Investigating the role of AA9 LPMOs in enzymatic hydrolysis of differentially steam-pretreated spruce
Background To realize the full potential of softwood-based forest biorefineries, the bottlenecks of enzymatic saccharification of softwood need to be better understood. Here, we investigated the potential of lytic polysaccharide monooxygenases (LPMO9s) in softwood saccharification. Norway spruce was steam-pretreated at three different severities, leading to varying hemicellulose retention, lignin condensation, and cellulose ultrastructure. Hydrolyzability of the three substrates was assessed after pretreatment and after an additional knife-milling step, comparing the efficiency of cellulolytic Celluclast + Novozym 188 and LPMO-containing Cellic CTec2 cocktails. The role of Thermoascus aurantiacus Ta LPMO9 in saccharification was assessed through time-course analysis of sugar release and accumulation of oxidized sugars, as well as wide-angle X-ray scattering analysis of cellulose ultrastructural changes. Results Glucose yield was 6% ( w / w ) with the mildest pretreatment (steam pretreatment at 210 °C without catalyst) and 66% ( w / w ) with the harshest (steam pretreatment at 210 °C with 3%( w / w ) SO 2 ) when using Celluclast + Novozym 188. Surprisingly, the yield was lower with all substrates when Cellic CTec2 was used.
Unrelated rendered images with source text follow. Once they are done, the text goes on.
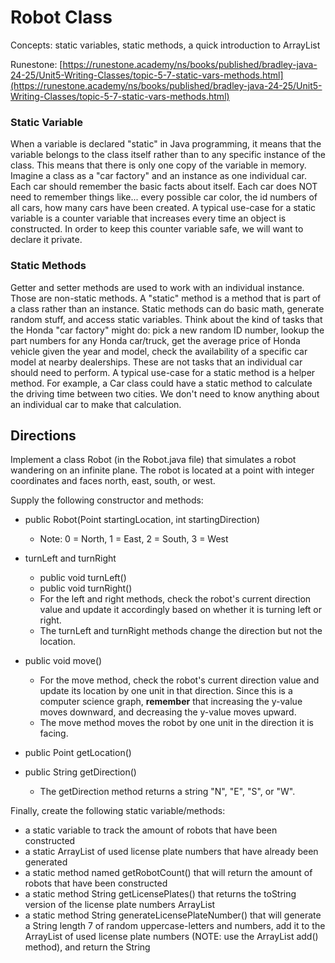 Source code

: # Robot Class

Concepts: static variables, static methods, a quick introduction to ArrayList

Runestone:
[https://runestone.academy/ns/books/published/bradley-java-24-25/Unit5-Writing-Classes/topic-5-7-static-vars-methods.html](https://runestone.academy/ns/books/published/bradley-java-24-25/Unit5-Writing-Classes/topic-5-7-static-vars-methods.html)

### Static Variable

When a variable is declared "static" in Java programming, it means that the
variable belongs to the class itself rather than to any specific instance of the
class. This means that there is only one copy of the variable in memory.
Imagine a class as a "car factory" and an instance as one individual car. Each
car should remember the basic facts about itself. Each car does NOT need to
remember things like... every possible car color, the id numbers of all cars, how
many cars have been created.
A typical use-case for a static variable is a counter variable that increases
every time an object is constructed. In order to keep this counter variable safe,
we will want to declare it private.

### Static Methods

Getter and setter methods are used to work with an individual instance. Those are
non-static methods. A "static" method is a method that is part of a class rather
than an instance. Static methods can do basic math, generate random stuff, and
access static variables.
Think about the kind of tasks that the Honda "car factory" might do: pick a new
random ID number, lookup the part numbers for any Honda car/truck, get the
average price of Honda vehicle given the year and model, check the availability
of a specific car model at nearby dealerships. These are not tasks that an
individual car should need to perform.
A typical use-case for a static method is a helper method. For example, a Car
class could have a static method to calculate the driving time between two
cities. We don't need to know anything about an individual car to make that
calculation.

## Directions

Implement a class Robot (in the Robot.java file) that simulates a robot wandering
on an infinite plane. The robot is located at a point with integer coordinates
and faces north, east, south, or west. 

Supply the following constructor and methods:

- public Robot(Point startingLocation, int startingDirection)
   - Note: 0 = North,
1 = East, 2 = South, 3 = West

- turnLeft and turnRight
    - public void turnLeft()
    - public void turnRight()
    - For the left and right methods, check the robot's current direction value and update it accordingly based on whether it is turning left or right.
    - The turnLeft and turnRight methods change the direction but not the location. 


- public void move()
    - For the move method, check the robot's current direction value and update its location by one unit in that direction. Since this is a computer science graph, **remember** that increasing the y-value moves downward, and decreasing the y-value moves upward.
    - The move method moves the robot by one unit in the direction it is facing. 
- public Point getLocation()
- public String getDirection()
    - The getDirection method returns a string "N", "E", "S", or "W".



Finally, create the following static variable/methods:
- a static variable to track the amount of robots that have been constructed
- a static ArrayList of used license plate numbers that have already been generated
- a static method named getRobotCount() that will return the amount of robots that have been constructed
- a static method String getLicensePlates() that returns the toString version of the license plate numbers ArrayList
- a static method String generateLicensePlateNumber() that will generate a String length 7 of random uppercase-letters and numbers, add it to the ArrayList of used license plate numbers (NOTE: use the ArrayList add() method), and return the String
Therefore, the conditions for optimal LPMO activity were tested and it was found that enough O 2 was present over the headspace and that the reducing power of the lignin of all three substrates was sufficient for the LPMOs in Cellic CTec2 to be active. Supplementation of Celluclast + Novozym 188 with Ta LPMO9 increased the conversion of glucan by 1.6-fold and xylan by 1.5-fold, which was evident primarily in the later stages of saccharification (24–72 h). Improved glucan conversion could be explained by drastically reduced cellulose crystallinity of spruce substrates upon Ta LPMO9 supplementation. Conclusion Our study demonstrated that LPMO addition to hydrolytic enzymes improves the release of glucose and xylose from steam-pretreated softwood substrates. Furthermore, softwood lignin provides enough reducing power for LPMOs, irrespective of pretreatment severity. These results provided new insights into the potential role of LPMOs in saccharification of industrially relevant softwood substrates.